The trial will involve 1600 women. Everyone taking part in the trial will be a postoperative breast cancer patient who has had a mastectomy, and who has an intermediate risk of the cancer returning. An intermediate risk is diagnosed when there are less than 4 lymph nodes under the armpit involved by cancer or there are no lymph nodes involved, but there are other features of the cancer, which might mean that it is more likely to come back.
What happens if I decide to take part?
If you agree to take part, you will be asked to give us your written consent. To work out whether or not you will receive radiotherapy as part of the trial, your specialist will contact a central office, which runs the SUPREMO trial.
The study office will check some details about you, your disease and the treatment you have been prescribed and will use a computer to allocate your treatment. You will have the same chance of receiving radiotherapy as not receiving it. Your specialist will be told whether you have been allocated a course of radiotherapy. You will be asked to fill in a questionnaire, which will monitor how you are feeling and managing at home. You will also be seen twice in the first year after surgery in hospital clinics for a routine examination. A doctor will then see you once a year to assess your medical condition. We recommend that you have a breast X-ray (mammogram) of your other breast at least every second year for 10 years.
What happens if I decide not to take part?
If you decide not to take part in the study, you will receive the usual high standard treatment that we currently give to all patients with early breast cancer. You may be offered radiotherapy and will be followed up at the surgical outpatient clinics according to local hospital procedure.
What does radiotherapy involve?
Radiotherapy to the chest wall (where your mastectomy took place) is usually carried out over 3-5 weeks, normally as an outpatient. Your specialist may also recommend radiotherapy on the same side to a part of the glandular area above your collarbone (known as the medial supraclavicular fossa) or to the glandular area beneath your breastbone (known as the internal mammary chain). On your first visit a series of measurements are taken to plan your further treatment. The radiotherapy is normally given to the chest wall in a small dose each day. Treatments normally take about 10-15 minutes per day. Treatment is given on weekdays. No treatment is given over the weekends or Bank Holidays.
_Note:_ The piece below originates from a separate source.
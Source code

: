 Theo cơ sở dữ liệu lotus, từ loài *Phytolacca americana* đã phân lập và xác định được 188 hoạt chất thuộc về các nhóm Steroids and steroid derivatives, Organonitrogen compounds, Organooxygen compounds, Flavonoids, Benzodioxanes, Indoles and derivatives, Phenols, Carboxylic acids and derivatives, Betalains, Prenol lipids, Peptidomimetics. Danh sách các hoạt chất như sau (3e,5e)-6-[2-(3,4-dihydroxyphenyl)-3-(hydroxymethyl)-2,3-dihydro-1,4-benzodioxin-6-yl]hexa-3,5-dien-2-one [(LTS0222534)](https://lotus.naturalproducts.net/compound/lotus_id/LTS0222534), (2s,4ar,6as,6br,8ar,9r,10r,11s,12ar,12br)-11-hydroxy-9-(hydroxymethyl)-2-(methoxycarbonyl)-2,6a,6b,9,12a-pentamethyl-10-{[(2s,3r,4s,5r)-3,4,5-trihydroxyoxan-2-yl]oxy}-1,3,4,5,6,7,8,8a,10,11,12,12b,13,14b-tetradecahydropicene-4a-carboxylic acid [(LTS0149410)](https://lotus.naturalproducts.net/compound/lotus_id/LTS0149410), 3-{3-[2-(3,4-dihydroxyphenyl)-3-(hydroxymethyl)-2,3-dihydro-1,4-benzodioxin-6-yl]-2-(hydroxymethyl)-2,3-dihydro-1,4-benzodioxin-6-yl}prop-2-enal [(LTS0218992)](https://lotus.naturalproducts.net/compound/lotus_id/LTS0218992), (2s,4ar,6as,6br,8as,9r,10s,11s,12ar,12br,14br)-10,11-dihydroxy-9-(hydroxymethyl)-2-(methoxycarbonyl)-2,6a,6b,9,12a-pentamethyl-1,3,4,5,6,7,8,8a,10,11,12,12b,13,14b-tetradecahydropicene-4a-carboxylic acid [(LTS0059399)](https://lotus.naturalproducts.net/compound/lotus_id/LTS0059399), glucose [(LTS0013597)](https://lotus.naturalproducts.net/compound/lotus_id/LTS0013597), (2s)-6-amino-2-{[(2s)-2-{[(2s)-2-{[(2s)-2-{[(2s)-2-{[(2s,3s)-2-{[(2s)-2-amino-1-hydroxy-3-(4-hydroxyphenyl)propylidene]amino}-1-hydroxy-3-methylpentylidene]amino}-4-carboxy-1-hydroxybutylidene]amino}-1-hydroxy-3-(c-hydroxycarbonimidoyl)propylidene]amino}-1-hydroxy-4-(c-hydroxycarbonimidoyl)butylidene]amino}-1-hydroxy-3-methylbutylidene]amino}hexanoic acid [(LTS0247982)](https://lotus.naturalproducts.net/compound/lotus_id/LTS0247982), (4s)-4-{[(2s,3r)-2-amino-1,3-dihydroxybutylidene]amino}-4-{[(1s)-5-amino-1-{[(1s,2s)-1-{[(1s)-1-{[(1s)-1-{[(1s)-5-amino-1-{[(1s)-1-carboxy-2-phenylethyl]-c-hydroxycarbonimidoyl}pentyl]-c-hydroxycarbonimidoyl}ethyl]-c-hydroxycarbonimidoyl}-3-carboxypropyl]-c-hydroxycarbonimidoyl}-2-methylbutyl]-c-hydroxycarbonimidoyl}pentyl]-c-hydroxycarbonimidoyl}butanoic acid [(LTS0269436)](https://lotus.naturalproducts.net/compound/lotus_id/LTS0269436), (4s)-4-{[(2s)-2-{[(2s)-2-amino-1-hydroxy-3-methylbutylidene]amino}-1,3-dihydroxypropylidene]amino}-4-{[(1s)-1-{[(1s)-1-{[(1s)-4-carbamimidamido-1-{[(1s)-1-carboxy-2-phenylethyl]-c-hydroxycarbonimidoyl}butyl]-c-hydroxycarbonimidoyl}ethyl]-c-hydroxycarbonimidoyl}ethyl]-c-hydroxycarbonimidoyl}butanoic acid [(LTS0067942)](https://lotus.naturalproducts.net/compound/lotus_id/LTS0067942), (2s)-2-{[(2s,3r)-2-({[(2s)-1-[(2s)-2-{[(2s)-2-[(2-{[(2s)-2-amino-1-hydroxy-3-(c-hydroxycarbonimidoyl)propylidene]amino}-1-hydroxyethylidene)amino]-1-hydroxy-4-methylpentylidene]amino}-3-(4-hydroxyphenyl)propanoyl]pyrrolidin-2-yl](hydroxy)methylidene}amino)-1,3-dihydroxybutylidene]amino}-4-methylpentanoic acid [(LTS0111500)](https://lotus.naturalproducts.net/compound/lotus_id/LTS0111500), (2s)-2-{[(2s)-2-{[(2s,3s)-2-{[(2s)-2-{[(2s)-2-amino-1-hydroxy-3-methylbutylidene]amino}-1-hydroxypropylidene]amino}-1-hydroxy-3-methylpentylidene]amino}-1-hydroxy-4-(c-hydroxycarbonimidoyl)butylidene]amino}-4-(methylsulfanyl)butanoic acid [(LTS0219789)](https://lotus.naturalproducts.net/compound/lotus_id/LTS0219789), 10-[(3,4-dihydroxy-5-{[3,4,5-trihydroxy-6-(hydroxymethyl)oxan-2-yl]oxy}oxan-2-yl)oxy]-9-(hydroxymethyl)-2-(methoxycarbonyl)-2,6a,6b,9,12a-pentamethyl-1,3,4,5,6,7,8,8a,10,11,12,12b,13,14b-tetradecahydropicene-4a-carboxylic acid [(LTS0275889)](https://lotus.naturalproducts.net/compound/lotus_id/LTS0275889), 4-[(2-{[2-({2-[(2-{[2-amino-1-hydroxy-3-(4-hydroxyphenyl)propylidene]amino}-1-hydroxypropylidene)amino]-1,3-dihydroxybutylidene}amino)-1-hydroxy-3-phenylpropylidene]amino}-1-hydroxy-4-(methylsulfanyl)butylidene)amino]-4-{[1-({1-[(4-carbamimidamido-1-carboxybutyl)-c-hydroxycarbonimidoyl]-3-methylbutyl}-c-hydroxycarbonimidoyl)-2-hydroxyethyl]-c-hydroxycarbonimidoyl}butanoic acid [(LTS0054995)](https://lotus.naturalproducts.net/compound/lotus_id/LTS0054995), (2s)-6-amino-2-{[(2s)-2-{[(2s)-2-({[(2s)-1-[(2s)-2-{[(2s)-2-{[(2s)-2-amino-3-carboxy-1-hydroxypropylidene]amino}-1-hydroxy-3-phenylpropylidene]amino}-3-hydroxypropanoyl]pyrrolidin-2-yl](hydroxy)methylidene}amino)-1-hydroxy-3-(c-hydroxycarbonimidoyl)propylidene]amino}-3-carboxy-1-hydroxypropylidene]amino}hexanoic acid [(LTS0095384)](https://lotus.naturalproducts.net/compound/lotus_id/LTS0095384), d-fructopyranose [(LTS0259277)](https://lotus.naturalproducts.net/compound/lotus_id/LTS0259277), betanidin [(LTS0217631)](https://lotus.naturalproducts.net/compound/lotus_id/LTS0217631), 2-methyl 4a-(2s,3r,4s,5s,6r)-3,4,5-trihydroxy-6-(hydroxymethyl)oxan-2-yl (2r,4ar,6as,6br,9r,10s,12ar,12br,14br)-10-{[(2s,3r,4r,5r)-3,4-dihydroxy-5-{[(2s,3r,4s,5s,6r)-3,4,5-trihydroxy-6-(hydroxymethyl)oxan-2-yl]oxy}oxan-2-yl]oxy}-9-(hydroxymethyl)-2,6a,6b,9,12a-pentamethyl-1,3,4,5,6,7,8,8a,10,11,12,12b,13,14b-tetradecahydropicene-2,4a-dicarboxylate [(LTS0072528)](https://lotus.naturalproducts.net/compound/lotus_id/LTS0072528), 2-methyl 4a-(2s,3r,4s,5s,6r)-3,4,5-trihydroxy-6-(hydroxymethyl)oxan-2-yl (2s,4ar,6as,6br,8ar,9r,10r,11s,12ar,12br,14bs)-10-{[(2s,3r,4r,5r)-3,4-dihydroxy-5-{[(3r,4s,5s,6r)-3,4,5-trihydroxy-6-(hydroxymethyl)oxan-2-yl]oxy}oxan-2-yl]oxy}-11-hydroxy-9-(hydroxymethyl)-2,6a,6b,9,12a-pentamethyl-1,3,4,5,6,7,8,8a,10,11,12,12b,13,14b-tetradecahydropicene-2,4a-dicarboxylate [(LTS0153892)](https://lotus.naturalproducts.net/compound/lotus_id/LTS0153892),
What are the possible risks of taking part?
Like all treatments, there may be side effects with radiotherapy. It may cause skin reactions leading to chest wall tenderness and itching. These may develop later on in the course of radiotherapy and usually settle within one month of the treatment finishing. You may also have chest wall pain, which is usually mild and intermittent. Very rarely radiotherapy can cause either inflammation of the lung leading to shortness of breath or cause the ribs to fracture.
The possible risk of not being given radiotherapy is that there may be a slightly higher chance of breast cancer returning compared with women who have received radiotherapy. However in women with your type of cancer and with your level of risk, the chances of the disease coming back in the same place are small. If the disease did come back at the site of your mastectomy, a course of radiotherapy to your chest wall would be considered.
Are there any benefits to taking part?
Whether or not you decide to take part in the study, you will receive the highest standards of care. The information we get from the study will help us to understand how best to treat breast cancer. It will help us to measure the advantages of radiotherapy in women with the type of breast cancer that you have.